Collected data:
Segment Open
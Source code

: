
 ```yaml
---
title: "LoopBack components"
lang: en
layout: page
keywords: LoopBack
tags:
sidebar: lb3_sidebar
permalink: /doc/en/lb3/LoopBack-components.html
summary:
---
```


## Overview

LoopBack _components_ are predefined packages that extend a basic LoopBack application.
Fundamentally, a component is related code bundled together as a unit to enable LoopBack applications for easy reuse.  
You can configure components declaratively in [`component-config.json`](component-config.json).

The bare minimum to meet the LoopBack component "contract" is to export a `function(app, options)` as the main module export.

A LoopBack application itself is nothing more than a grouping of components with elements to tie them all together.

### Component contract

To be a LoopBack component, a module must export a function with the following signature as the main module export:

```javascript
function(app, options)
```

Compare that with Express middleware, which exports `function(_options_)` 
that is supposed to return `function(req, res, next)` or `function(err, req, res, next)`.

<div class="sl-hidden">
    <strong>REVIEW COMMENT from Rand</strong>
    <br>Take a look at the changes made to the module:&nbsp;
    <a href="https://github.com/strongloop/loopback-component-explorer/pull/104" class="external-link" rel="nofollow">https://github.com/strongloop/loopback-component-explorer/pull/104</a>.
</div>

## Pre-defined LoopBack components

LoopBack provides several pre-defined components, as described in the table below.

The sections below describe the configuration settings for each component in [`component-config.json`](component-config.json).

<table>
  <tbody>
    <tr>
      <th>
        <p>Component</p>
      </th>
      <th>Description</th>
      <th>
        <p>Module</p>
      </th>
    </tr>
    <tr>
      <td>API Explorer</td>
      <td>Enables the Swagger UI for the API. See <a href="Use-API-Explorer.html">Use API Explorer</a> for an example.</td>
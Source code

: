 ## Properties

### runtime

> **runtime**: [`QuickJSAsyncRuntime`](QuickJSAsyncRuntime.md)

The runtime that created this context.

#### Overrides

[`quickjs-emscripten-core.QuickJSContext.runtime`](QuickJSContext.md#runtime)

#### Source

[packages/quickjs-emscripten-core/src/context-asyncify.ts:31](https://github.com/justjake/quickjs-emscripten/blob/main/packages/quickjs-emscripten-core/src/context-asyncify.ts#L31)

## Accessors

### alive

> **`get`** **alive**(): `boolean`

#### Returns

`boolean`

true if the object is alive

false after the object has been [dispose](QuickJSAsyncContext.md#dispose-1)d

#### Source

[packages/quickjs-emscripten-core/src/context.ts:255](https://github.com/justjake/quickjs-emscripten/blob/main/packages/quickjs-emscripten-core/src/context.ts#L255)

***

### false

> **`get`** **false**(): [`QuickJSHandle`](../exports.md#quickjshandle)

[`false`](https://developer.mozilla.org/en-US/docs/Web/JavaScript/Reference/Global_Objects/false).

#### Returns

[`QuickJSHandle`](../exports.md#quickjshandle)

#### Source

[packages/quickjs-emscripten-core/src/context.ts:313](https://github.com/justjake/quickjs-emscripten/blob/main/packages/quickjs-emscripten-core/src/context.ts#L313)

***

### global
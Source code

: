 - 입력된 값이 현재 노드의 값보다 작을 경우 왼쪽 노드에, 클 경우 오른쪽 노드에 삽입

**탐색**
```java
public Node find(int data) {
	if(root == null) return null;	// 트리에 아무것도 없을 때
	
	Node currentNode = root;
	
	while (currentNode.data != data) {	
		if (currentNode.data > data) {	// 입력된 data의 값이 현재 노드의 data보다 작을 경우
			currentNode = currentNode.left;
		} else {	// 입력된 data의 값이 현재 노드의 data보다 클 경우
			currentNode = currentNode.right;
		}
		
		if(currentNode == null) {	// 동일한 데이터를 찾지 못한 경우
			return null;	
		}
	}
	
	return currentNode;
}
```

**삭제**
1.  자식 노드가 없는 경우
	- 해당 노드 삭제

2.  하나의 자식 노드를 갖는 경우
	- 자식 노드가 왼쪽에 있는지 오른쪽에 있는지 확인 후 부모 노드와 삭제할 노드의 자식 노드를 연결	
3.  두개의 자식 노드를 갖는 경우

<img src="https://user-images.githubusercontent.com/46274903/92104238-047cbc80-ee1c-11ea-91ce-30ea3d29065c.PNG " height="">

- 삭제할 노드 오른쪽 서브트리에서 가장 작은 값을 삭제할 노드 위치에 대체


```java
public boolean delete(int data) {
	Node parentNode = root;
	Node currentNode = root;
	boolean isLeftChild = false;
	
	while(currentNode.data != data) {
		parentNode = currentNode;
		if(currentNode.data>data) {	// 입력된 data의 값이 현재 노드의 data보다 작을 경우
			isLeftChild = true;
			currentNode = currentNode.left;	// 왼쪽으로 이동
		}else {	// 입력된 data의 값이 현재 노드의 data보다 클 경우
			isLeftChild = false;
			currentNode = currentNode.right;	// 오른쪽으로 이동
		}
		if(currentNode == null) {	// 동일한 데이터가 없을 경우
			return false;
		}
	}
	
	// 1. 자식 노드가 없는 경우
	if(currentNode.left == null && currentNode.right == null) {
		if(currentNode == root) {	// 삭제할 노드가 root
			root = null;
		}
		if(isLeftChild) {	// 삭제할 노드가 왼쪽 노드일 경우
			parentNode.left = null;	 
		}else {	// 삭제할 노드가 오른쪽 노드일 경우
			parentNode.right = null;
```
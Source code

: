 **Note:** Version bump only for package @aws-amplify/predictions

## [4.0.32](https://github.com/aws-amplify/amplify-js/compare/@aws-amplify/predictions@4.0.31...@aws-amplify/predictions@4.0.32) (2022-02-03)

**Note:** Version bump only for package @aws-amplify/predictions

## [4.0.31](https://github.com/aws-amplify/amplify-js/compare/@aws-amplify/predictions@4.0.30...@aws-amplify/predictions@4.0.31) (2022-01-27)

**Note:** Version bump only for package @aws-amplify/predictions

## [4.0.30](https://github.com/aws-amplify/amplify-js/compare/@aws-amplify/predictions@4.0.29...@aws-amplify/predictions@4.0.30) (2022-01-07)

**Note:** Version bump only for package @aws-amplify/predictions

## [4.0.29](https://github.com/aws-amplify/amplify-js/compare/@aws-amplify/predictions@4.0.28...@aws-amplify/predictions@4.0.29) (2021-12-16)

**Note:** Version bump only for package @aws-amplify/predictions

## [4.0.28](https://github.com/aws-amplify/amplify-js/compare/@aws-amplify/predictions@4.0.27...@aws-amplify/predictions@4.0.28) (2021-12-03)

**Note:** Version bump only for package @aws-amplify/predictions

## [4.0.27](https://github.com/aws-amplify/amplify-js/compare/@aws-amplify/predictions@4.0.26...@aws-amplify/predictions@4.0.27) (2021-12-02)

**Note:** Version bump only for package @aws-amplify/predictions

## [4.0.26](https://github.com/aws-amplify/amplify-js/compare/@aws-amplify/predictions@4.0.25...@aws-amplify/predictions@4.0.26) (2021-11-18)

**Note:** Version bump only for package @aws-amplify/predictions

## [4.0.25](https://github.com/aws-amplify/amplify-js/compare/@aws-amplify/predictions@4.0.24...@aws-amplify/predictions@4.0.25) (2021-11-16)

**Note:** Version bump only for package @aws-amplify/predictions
Segment Closed
_ASSIGNMENT_:
Exactly as they appear above, write out all of the lines.

_FINISHED TASK_:
Source code

:
 ```yaml
---
title: "LoopBack components"
lang: en
layout: page
keywords: LoopBack
tags:
sidebar: lb3_sidebar
permalink: /doc/en/lb3/LoopBack-components.html
summary:
---
```


## Overview

LoopBack _components_ are predefined packages that extend a basic LoopBack application.
Fundamentally, a component is related code bundled together as a unit to enable LoopBack applications for easy reuse.  
You can configure components declaratively in [`component-config.json`](component-config.json).

The bare minimum to meet the LoopBack component "contract" is to export a `function(app, options)` as the main module export.

A LoopBack application itself is nothing more than a grouping of components with elements to tie them all together.

### Component contract

To be a LoopBack component, a module must export a function with the following signature as the main module export:

```javascript
function(app, options)
```

Compare that with Express middleware, which exports `function(_options_)` 
that is supposed to return `function(req, res, next)` or `function(err, req, res, next)`.

<div class="sl-hidden">
    <strong>REVIEW COMMENT from Rand</strong>
    <br>Take a look at the changes made to the module:&nbsp;
    <a href="https://github.com/strongloop/loopback-component-explorer/pull/104" class="external-link" rel="nofollow">https://github.com/strongloop/loopback-component-explorer/pull/104</a>.
</div>

## Pre-defined LoopBack components

LoopBack provides several pre-defined components, as described in the table below.

The sections below describe the configuration settings for each component in [`component-config.json`](component-config.json).

<table>
  <tbody>
    <tr>
      <th>
        <p>Component</p>
      </th>
      <th>Description</th>
      <th>
        <p>Module</p>
      </th>
    </tr>
    <tr>
      <td>API Explorer</td>
      <td>Enables the Swagger UI for the API. See <a href="Use-API-Explorer.html">Use API Explorer</a> for an example.</td>
Source code

: ## Properties

### runtime

> **runtime**: [`QuickJSAsyncRuntime`](QuickJSAsyncRuntime.md)

The runtime that created this context.

#### Overrides

[`quickjs-emscripten-core.QuickJSContext.runtime`](QuickJSContext.md#runtime)

#### Source

[packages/quickjs-emscripten-core/src/context-asyncify.ts:31](https://github.com/justjake/quickjs-emscripten/blob/main/packages/quickjs-emscripten-core/src/context-asyncify.ts#L31)

## Accessors

### alive

> **`get`** **alive**(): `boolean`

#### Returns

`boolean`

true if the object is alive

false after the object has been [dispose](QuickJSAsyncContext.md#dispose-1)d

#### Source

[packages/quickjs-emscripten-core/src/context.ts:255](https://github.com/justjake/quickjs-emscripten/blob/main/packages/quickjs-emscripten-core/src/context.ts#L255)

***

### false

> **`get`** **false**(): [`QuickJSHandle`](../exports.md#quickjshandle)

[`false`](https://developer.mozilla.org/en-US/docs/Web/JavaScript/Reference/Global_Objects/false).

#### Returns

[`QuickJSHandle`](../exports.md#quickjshandle)

#### Source

[packages/quickjs-emscripten-core/src/context.ts:313](https://github.com/justjake/quickjs-emscripten/blob/main/packages/quickjs-emscripten-core/src/context.ts#L313)

***

### global
Source code

: - 입력된 값이 현재 노드의 값보다 작을 경우 왼쪽 노드에, 클 경우 오른쪽 노드에 삽입

**탐색**
```java
public Node find(int data) {
	if(root == null) return null;	// 트리에 아무것도 없을 때
	
	Node currentNode = root;
	
	while (currentNode.data != data) {	
		if (currentNode.data > data) {	// 입력된 data의 값이 현재 노드의 data보다 작을 경우
			currentNode = currentNode.left;
		} else {	// 입력된 data의 값이 현재 노드의 data보다 클 경우
			currentNode = currentNode.right;
		}
		
		if(currentNode == null) {	// 동일한 데이터를 찾지 못한 경우
			return null;	
		}
	}
	
	return currentNode;
}
```

**삭제**
1.  자식 노드가 없는 경우
	- 해당 노드 삭제

2.  하나의 자식 노드를 갖는 경우
	- 자식 노드가 왼쪽에 있는지 오른쪽에 있는지 확인 후 부모 노드와 삭제할 노드의 자식 노드를 연결	
3.  두개의 자식 노드를 갖는 경우

<img src="https://user-images.githubusercontent.com/46274903/92104238-047cbc80-ee1c-11ea-91ce-30ea3d29065c.PNG " height="">

- 삭제할 노드 오른쪽 서브트리에서 가장 작은 값을 삭제할 노드 위치에 대체


```java
public boolean delete(int data) {
	Node parentNode = root;
	Node currentNode = root;
	boolean isLeftChild = false;
	
	while(currentNode.data != data) {
		parentNode = currentNode;
		if(currentNode.data>data) {	// 입력된 data의 값이 현재 노드의 data보다 작을 경우
			isLeftChild = true;
			currentNode = currentNode.left;	// 왼쪽으로 이동
		}else {	// 입력된 data의 값이 현재 노드의 data보다 클 경우
			isLeftChild = false;
			currentNode = currentNode.right;	// 오른쪽으로 이동
		}
		if(currentNode == null) {	// 동일한 데이터가 없을 경우
			return false;
		}
	}
	
	// 1. 자식 노드가 없는 경우
	if(currentNode.left == null && currentNode.right == null) {
		if(currentNode == root) {	// 삭제할 노드가 root
			root = null;
		}
		if(isLeftChild) {	// 삭제할 노드가 왼쪽 노드일 경우
			parentNode.left = null;	 
		}else {	// 삭제할 노드가 오른쪽 노드일 경우
			parentNode.right = null;
```
Source code

: **Note:** Version bump only for package @aws-amplify/predictions

## [4.0.32](https://github.com/aws-amplify/amplify-js/compare/@aws-amplify/predictions@4.0.31...@aws-amplify/predictions@4.0.32) (2022-02-03)

**Note:** Version bump only for package @aws-amplify/predictions

## [4.0.31](https://github.com/aws-amplify/amplify-js/compare/@aws-amplify/predictions@4.0.30...@aws-amplify/predictions@4.0.31) (2022-01-27)

**Note:** Version bump only for package @aws-amplify/predictions

## [4.0.30](https://github.com/aws-amplify/amplify-js/compare/@aws-amplify/predictions@4.0.29...@aws-amplify/predictions@4.0.30) (2022-01-07)

**Note:** Version bump only for package @aws-amplify/predictions

## [4.0.29](https://github.com/aws-amplify/amplify-js/compare/@aws-amplify/predictions@4.0.28...@aws-amplify/predictions@4.0.29) (2021-12-16)

**Note:** Version bump only for package @aws-amplify/predictions

## [4.0.28](https://github.com/aws-amplify/amplify-js/compare/@aws-amplify/predictions@4.0.27...@aws-amplify/predictions@4.0.28) (2021-12-03)

**Note:** Version bump only for package @aws-amplify/predictions

## [4.0.27](https://github.com/aws-amplify/amplify-js/compare/@aws-amplify/predictions@4.0.26...@aws-amplify/predictions@4.0.27) (2021-12-02)

**Note:** Version bump only for package @aws-amplify/predictions

## [4.0.26](https://github.com/aws-amplify/amplify-js/compare/@aws-amplify/predictions@4.0.25...@aws-amplify/predictions@4.0.26) (2021-11-18)

**Note:** Version bump only for package @aws-amplify/predictions

## [4.0.25](https://github.com/aws-amplify/amplify-js/compare/@aws-amplify/predictions@4.0.24...@aws-amplify/predictions@4.0.25) (2021-11-16)

**Note:** Version bump only for package @aws-amplify/predictions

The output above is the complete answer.